__PROBLEM REQUIREMENTS__
Transcribe exactly everything in the data below from the line containing "2. **Remote + Rechargeable Combination**" down to the line containing "### Priority 1: Motion Detection as Standard", both lines included and nothing further.

__INPUT FOR THIS TASK__

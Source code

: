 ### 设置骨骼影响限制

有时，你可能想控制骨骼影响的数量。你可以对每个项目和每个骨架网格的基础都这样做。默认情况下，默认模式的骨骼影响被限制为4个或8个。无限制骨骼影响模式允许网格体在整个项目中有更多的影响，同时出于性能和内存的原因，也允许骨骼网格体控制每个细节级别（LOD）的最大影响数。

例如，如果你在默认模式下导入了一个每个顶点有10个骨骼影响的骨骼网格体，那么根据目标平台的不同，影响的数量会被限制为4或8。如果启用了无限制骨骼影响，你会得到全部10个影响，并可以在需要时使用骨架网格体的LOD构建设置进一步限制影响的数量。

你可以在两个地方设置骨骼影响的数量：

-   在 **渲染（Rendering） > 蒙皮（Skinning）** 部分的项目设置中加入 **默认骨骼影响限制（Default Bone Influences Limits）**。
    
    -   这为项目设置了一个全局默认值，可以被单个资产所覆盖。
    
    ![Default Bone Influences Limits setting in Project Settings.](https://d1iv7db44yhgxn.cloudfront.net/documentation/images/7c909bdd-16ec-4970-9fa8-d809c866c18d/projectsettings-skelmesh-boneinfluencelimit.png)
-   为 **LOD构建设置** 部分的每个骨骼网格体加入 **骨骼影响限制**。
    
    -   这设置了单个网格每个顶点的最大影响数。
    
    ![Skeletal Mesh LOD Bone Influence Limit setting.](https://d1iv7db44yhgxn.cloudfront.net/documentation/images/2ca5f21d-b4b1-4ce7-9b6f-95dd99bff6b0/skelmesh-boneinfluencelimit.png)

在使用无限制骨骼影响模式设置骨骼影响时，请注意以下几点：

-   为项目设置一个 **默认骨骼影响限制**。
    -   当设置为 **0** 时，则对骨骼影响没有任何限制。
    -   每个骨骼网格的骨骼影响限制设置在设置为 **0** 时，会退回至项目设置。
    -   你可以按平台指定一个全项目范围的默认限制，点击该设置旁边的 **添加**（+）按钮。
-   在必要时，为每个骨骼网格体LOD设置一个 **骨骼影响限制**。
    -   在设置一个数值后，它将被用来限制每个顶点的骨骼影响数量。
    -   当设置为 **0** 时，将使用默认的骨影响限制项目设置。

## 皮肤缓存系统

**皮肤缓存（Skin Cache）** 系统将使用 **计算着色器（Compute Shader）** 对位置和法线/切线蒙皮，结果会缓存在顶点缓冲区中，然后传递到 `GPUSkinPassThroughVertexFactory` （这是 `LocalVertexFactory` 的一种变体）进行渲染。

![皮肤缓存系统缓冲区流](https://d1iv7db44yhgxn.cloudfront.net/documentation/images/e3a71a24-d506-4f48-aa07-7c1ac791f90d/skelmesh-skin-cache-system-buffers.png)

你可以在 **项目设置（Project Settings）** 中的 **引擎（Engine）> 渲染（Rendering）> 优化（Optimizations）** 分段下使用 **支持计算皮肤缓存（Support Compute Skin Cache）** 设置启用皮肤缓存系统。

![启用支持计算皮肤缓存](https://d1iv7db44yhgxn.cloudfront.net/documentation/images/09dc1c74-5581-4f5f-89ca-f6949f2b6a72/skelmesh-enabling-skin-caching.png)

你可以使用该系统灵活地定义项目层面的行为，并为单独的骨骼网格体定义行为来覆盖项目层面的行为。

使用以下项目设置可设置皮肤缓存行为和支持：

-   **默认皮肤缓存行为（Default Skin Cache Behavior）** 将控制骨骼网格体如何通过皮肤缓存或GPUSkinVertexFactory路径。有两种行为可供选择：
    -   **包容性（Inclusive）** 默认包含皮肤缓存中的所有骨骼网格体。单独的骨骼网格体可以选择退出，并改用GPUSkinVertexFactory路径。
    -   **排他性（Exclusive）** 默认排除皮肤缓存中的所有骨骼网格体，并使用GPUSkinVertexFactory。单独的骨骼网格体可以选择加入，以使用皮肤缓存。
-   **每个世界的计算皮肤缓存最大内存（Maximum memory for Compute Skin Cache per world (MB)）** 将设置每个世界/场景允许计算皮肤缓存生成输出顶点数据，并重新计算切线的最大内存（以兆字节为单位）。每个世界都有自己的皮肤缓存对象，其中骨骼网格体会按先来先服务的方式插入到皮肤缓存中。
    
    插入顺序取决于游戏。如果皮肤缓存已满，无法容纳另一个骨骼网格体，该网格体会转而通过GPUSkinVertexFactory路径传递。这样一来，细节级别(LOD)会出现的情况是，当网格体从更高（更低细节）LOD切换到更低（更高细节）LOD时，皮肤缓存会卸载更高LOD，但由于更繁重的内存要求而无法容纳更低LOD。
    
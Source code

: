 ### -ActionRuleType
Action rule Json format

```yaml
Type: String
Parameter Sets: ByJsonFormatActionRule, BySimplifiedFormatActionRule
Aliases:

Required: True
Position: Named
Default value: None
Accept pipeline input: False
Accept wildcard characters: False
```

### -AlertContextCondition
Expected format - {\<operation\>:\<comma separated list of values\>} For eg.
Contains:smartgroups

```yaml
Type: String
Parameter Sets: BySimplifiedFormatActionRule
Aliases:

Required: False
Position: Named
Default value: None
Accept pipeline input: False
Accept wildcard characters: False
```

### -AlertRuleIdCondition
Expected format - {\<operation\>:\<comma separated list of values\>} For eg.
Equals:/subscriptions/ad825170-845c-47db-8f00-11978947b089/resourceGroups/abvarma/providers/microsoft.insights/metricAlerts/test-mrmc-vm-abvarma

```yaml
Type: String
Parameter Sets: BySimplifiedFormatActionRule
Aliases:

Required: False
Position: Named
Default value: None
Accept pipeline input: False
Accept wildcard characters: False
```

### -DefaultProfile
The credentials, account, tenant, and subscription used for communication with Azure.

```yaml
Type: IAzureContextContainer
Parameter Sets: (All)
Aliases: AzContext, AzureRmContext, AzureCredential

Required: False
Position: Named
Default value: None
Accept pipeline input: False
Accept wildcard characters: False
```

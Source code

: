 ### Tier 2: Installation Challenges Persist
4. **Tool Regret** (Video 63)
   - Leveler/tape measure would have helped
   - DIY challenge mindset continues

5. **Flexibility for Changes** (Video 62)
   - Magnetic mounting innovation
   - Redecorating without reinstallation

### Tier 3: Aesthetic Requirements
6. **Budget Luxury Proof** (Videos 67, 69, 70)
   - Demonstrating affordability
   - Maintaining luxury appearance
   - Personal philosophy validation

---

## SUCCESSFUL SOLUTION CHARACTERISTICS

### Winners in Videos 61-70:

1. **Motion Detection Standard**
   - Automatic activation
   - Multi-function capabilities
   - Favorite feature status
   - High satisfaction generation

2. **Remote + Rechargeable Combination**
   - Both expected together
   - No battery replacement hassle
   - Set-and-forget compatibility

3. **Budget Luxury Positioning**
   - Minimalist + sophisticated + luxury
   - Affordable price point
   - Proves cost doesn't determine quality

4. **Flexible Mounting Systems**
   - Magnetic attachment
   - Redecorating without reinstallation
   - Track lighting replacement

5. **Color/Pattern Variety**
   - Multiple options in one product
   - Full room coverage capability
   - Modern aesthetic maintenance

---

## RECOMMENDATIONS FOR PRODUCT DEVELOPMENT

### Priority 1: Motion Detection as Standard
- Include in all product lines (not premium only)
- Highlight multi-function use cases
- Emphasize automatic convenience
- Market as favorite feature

__RESULT BELOW__
2. **Remote + Rechargeable Combination**
   - Both expected together
   - No battery replacement hassle
   - Set-and-forget compatibility

3. **Budget Luxury Positioning**
   - Minimalist + sophisticated + luxury
   - Affordable price point
   - Proves cost doesn't determine quality

4. **Flexible Mounting Systems**
   - Magnetic attachment
   - Redecorating without reinstallation
   - Track lighting replacement

5. **Color/Pattern Variety**
   - Multiple options in one product
   - Full room coverage capability
   - Modern aesthetic maintenance

---

## RECOMMENDATIONS FOR PRODUCT DEVELOPMENT

### Priority 1: Motion Detection as Standard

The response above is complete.